The battle lines have seemingly been drawn when it comes to financial data. On one hand, data aggregators want to be the customer advocate by giving customers unfettered access to their bank data via application programming interfaces, screen scraping and other methods. On the other hand, some banks are now trying to help the financial industry move away from screen scraping as they view the technique as unsafe.

As an industry, we need to think about this debate differently and focus on the bigger picture: new revenue sources.

It's true that banks don't want to share customer data. Why would they want to? But the reality is that many customers do want to share their data, and we expect this trend to continue and magnify. APIs are a much better way for customers to share data than screen scraping because customers don't have to give away their usernames and passwords to nonbanks. I have written research on the use of APIs in the banking industry for many years now and am passionate about their ability to transform the industry. But there is much more at stake here than screen scraping versus APIs, and banks' unease about sharing customer data. These are side issues, not the real problem. The real problem is that customers have data in too many different kinds of siloes.
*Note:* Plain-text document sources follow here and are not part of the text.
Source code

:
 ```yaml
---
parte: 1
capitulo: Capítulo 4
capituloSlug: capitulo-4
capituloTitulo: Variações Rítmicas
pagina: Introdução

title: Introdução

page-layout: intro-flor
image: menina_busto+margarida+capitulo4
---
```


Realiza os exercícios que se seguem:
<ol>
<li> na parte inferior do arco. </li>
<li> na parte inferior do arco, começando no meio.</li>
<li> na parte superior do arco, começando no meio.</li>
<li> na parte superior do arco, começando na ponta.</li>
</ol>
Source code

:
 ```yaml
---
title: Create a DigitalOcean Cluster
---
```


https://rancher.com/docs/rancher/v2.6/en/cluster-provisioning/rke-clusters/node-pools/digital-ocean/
Customers should own their data. However, right now their data is about as siloed as a bank's application architecture is. For example, my bank data is in multiple places because I use several different banks for various products and services. I also have insurance, health care, legal, education, government and other data in yet many more places. Data is much less accurate and useful for me when it's scattered across different companies' login portals.

The opportunity for banks is to bring all the varied customer data sources together and become a personal data bank. A personal data bank will collect, protect and monetize personal data that is entrusted to the company by individuals on their behalf. Data will initially include banking data. Over time, the digital account will also include health care, legal and other customer data.

In this model, the personal data bank will help someone like me manage and protect my data by centralizing my data. It will crunch my data to perform operations for me, such as running an auction for me if I want to buy a new washing machine. The personal data bank will represent me, for example, by sending an MRI and blood tests to the orthopedic surgeon in advance of my rotator cuff surgery after an unfortunate mountain bike crash. The personal data bank will help me monetize my data as well. For example, maybe I could earn $20 by sharing some of my health care data with a university research project.

The provider of the personal data bank will make money by helping customers monetize their data via revenue sharing and other methods. The digital bank will charge fees in some cases as well. For example, there could be a free version that includes advertising, and a fee version that excludes advertising.

Banks should want to become a personal data bank because it will help them remain the primary financial advisor to customers. Personal data banks represent a new digital revenue opportunity as well, and CEOs expect digital revenue to more than triple in the U.S. over the next five years. The reason customers would want to use a bank as their personal data bank is that they trust their brands.

Customer data is not a battleground between banks and data aggregators, or between screen scraping and APIs. It's an opportunity for banks to remain the primary financial advisor to customers, to empower customers and to become a digital bank of the future.

If banks don't become personal data banks, some other company will. Then the battle is lost.

Kristin Moyer is research vice president and distinguished analyst at Gartner Inc.